Она все же не ждала увидеть его таким. Он был ужасен в своих стоптанных туфлях, в зеленом ватном халате, заношенном до плешин, с выбившейся грязной ватой. Но в его набрякшем, больном лице с выкаченными мутными глазами, желтом, одутловатом, сквозило что-то давнишнее, тонкое и стремительное.

Мусоргский не узнал ее, сказал равнодушно и гру­бо, оглядывая с неприязнью:

— Чего вам надо, вы не туда попали ...

Но по тому, как подняла она сияющие глаза, он уз­нал Лизу, да она и не изменилась, только потончали черты и еще краше проступала ее целомудренная де­вичья нетронутость.

Мусоргский отступил. Неверно, не попадая рукой в петли халата, он то запахивал зеленые полы, то подер­гивал на животе исподнее белье, и отступал пора­женный.

Лиза шла за ним.

Он пятился до самого кабинетика, сел тяжело в кресло. Она окинула взглядом его угол: груды бумаги, пожелтевшие газеты, все нагромождено, неопрятно.

— Зачем пришли? — сказал, наконец, Мусоргский с раздражением. — Зачем пожаловали? Кого, кого, но вас не мог ждать никак. К чему это посещение? Я ду­мал, вы умерли, вы так же могли бы думать обо мне. Зачем вы, на самом деле, пришли? .. Или вы хотите купить что-нибудь из моих трудов праведных и непра­ведных? Тогда, пожалуйста. Намедни у меня тоже был любитель музыки, есть такой ценитель, любитель, Тертий такой, Иванович, он у меня за двадцать пять цел­ковых ...

— Нет, я ничего не думала покупать.

Лиза почувствовала к глубокому стыду, что на гла­зах выступают нечаянные слезы. Она вдохнула сильно, сквозь ноздри, мгновенно подавила слезы, ее лицо ста­ло твердым, покойным, и теперь было заметнее, как она постарела и как сухо отблескивает ее лоб, точно слоновая кость, створка молитвенника.

— Я сама не знаю, зачем, — сказала Лиза с легким акцентом (она давно не говорила по-русски): — я вас любила, потому и пришла. И теперь люблю, вот почему. Вы мой человек на этом свете. И на том. Вот двадцать лет прошло, и жизнь пройдет, ваша и моя, но покуда жива, мне кажется, тут где-то, во мне, не знаю, как сказать, всегда останется этот свет, чудо, таинство, что я вас любила и люблю.
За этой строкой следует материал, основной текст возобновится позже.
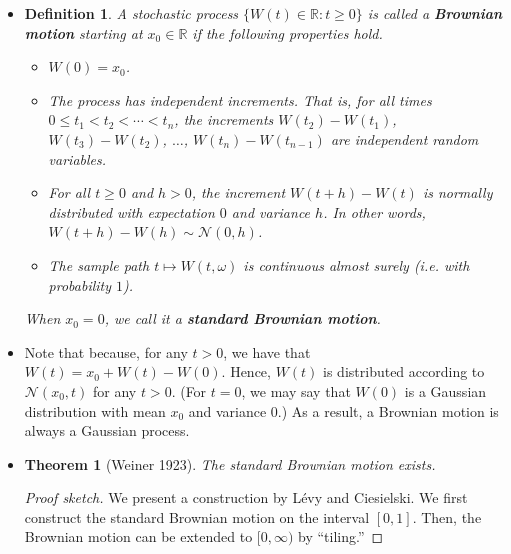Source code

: \documentclass[10pt]{article}
\newtheorem{theorem}[lemma]{Theorem}
\newtheorem{definition}[lemma]{Definition}
\newcommand{\mcal}[1]{\mathcal{#1}}
\newcommand{\Real}{\mathbb{R}}
\begin{document}
\begin{itemize}
  \item \begin{definition}
    A stochastic process $\{W(t) \in \Real : t \geq 0\}$ is called a {\bf Brownian motion} starting at $x_0 \in \Real$ if the following properties hold.
    \begin{itemize}
      \item $W(0) = x_0$.
      \item The process has independent increments. That is, for all times $0 \leq t_1 < t_2 < \dotsb < t_n$, the increments $W(t_2) - W(t_1)$, $W(t_3) - W(t_2)$, $\dotsc$, $W(t_n) - W(t_{n-1})$ are independent random variables.
      \item For all $t \geq 0$ and $h > 0$, the increment $W(t+h) - W(t)$ is normally distributed with expectation $0$ and variance $h$. In other words, $W(t+h) - W(h) \sim \mcal{N}(0, h)$.
      \item The sample path $t \mapsto W(t,\omega)$ is continuous almost surely (i.e. with probability $1$).
    \end{itemize}
    When $x_0 = 0$, we call it a {\bf standard Brownian motion}.    
  \end{definition}

  \item Note that because, for any $t > 0$, we have that $W(t) = x_0 + W(t) - W(0)$. Hence, $W(t)$ is distributed according to $\mcal{N}(x_0,t)$ for any $t > 0$. (For $t = 0$, we may say that $W(0)$ is a Gaussian distribution with mean $x_0$ and variance $0$.) As a result, a Brownian motion is always a Gaussian process.
  
  \item \begin{theorem}[Weiner 1923]
    The standard Brownian motion exists.
  \end{theorem}

  \begin{proof}[Proof sketch]
    We present a construction by L\'{e}vy and Ciesielski. We first construct the standard Brownian motion on the interval $[0,1]$. Then, the Brownian motion can be extended to $[0,\infty)$ by ``tiling.''


\end{proof}
\end{itemize}
\end{document}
Лиза улыбнулась, ей стало вдруг легко, точно что-то осветилось в ней, и отошло темное, ее тяготившее.

— Извините, я так внезапно говорю вам это. Про­стите меня. Отчасти, вероятно, восторженность старой девы, которой дана была Богом такая бесплотная, не­разделенная любовь. Отчасти же, вероятно, эгоистиче­ское желание освободиться от чего-то недоговоренного, недосказанного, что легло между нами. Всегда, больше всего, я желала, чтобы вы знали, что я вас любила и люблю. Помните, вы говорили мне за роялью, как странна жизнь, как страшна, о том, что Шуберт ос­леп ...

— Шуберт, Шуберт, Боже мой, помню, но я же тог­да нарочно о Шуберте ...

— Не перебивайте меня, прошу. И вот, теперь, ка­кой бы вы ни были передо мною, простите, но вино сделало вас ужасным, вы все тот же для меня. И наве­ки. Вот и все. Вы можете счесть это дурью старой де­вы, но я очень благодарна вам, что вы выслушали мою стародевическую болтовню. Теперь я могу уйти... Хо­рошо попрощаться с вами, и уйти.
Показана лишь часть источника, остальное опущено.